- **TASK PROMPT**: In the listing below, find each line holding "export" and copy it.

- **DATA IN THIS EXERCISE**:
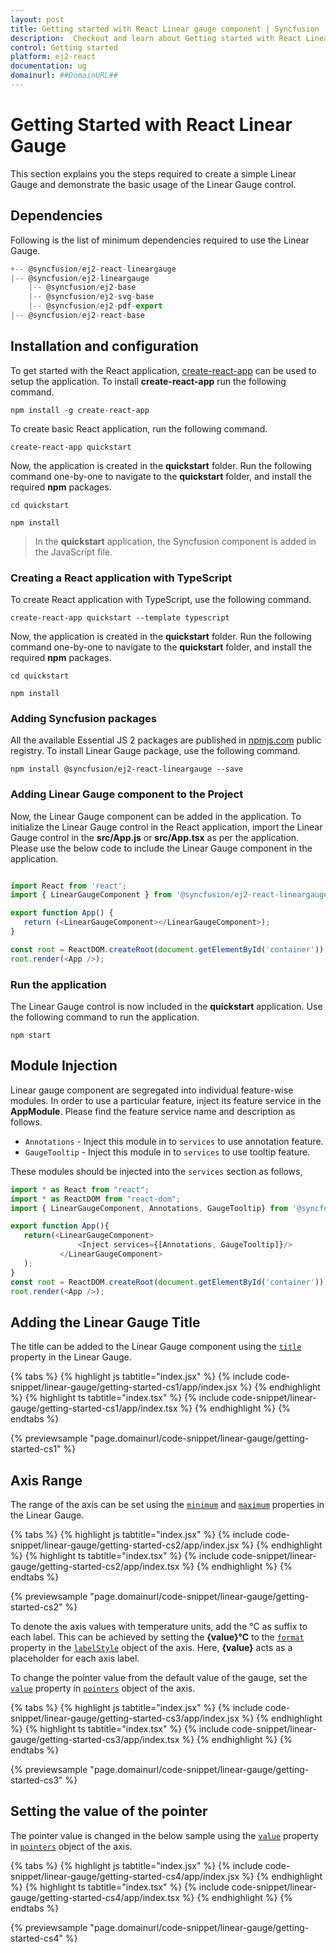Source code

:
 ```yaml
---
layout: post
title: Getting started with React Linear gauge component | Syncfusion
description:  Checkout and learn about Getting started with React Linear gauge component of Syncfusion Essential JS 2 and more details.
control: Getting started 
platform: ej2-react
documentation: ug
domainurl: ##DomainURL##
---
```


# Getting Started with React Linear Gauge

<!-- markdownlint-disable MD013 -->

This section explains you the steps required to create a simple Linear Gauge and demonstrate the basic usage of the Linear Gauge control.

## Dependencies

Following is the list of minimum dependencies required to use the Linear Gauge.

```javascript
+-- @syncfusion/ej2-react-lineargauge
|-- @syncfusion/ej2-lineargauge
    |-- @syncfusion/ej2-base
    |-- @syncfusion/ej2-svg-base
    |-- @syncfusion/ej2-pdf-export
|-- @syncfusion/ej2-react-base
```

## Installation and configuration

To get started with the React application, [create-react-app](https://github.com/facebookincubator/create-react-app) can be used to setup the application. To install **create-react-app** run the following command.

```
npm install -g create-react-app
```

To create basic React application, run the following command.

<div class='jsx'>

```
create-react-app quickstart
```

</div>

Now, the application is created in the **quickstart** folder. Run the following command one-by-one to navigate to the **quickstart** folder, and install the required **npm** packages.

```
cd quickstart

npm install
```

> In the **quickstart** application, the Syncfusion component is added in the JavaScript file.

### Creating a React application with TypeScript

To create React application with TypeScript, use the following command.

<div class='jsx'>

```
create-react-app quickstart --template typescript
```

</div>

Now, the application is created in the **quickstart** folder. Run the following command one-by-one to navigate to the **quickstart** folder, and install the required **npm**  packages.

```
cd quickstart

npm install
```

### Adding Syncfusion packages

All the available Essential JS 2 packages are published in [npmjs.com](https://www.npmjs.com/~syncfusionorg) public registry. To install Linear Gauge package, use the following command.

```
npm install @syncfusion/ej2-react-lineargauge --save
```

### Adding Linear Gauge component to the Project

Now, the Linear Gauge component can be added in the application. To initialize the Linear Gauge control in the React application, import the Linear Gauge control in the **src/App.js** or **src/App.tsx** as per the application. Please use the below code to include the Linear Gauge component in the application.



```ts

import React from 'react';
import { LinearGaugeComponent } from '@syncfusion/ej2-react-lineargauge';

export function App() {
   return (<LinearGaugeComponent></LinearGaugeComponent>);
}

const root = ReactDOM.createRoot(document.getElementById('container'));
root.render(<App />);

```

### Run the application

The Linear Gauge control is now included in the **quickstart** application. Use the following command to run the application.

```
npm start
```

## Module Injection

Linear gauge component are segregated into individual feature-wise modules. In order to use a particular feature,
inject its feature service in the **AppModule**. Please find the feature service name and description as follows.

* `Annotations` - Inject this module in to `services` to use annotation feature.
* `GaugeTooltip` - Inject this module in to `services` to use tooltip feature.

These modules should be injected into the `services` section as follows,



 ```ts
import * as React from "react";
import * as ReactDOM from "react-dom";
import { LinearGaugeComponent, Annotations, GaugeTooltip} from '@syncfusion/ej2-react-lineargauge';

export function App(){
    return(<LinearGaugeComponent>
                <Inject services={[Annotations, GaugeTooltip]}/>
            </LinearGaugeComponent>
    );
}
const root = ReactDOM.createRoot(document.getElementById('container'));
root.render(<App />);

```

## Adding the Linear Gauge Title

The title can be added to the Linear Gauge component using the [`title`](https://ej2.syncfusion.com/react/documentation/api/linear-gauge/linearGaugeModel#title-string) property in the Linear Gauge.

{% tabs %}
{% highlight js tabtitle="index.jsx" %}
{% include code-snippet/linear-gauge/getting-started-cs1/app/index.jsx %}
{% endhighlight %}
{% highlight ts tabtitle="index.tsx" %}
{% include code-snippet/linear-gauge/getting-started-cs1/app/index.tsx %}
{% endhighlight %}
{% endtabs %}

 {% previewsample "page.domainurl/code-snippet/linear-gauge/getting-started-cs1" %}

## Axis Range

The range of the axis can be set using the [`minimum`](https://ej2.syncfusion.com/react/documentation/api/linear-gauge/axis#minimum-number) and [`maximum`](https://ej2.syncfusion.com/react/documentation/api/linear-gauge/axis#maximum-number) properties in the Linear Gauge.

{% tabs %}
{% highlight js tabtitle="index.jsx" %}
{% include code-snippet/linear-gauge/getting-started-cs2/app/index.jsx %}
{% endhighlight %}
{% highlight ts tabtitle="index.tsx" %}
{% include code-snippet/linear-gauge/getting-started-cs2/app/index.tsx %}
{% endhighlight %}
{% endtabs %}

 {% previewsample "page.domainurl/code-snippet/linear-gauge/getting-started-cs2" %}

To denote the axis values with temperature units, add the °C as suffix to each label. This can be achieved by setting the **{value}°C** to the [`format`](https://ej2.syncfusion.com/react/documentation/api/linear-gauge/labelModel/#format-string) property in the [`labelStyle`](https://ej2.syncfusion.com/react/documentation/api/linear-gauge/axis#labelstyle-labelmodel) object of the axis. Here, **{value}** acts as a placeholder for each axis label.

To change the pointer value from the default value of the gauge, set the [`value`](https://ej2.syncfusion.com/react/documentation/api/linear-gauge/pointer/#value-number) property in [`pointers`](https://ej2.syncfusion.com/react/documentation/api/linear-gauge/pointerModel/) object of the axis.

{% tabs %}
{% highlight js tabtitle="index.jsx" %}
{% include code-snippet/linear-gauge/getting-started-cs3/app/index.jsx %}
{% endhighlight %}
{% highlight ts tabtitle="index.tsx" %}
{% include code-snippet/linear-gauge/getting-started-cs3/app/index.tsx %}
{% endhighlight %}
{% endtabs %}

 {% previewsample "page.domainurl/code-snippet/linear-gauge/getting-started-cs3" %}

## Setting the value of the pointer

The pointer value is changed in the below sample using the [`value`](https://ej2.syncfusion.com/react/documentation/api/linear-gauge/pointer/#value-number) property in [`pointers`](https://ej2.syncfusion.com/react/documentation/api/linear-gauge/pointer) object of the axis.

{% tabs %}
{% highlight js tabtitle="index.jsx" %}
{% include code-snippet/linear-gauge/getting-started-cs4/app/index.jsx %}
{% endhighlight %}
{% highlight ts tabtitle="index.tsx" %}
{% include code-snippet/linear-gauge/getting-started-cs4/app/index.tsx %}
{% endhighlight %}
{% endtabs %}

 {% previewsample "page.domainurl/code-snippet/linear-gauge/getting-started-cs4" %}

...

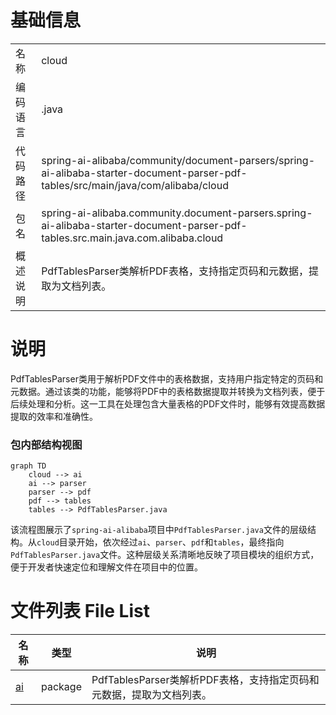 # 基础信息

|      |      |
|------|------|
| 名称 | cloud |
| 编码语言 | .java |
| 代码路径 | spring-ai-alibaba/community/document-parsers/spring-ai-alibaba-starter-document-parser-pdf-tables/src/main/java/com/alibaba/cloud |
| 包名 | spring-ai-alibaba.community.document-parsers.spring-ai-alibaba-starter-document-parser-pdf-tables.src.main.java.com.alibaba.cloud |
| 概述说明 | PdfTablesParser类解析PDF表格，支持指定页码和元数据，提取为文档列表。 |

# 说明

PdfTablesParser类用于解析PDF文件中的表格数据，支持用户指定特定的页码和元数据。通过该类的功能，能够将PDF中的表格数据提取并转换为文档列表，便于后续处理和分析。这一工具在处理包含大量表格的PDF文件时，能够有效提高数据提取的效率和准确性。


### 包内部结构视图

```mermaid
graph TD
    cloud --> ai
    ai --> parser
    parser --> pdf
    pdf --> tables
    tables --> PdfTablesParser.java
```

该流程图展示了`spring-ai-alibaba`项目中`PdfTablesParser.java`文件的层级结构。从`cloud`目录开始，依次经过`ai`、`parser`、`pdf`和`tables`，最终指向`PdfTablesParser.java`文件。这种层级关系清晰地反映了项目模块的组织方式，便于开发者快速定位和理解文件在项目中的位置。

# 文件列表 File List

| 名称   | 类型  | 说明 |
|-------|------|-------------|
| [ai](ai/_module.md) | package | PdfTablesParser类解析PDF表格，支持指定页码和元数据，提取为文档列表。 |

- **RESULT FOR THIS TASK**:
    |-- @syncfusion/ej2-pdf-export
export function App() {
export function App(){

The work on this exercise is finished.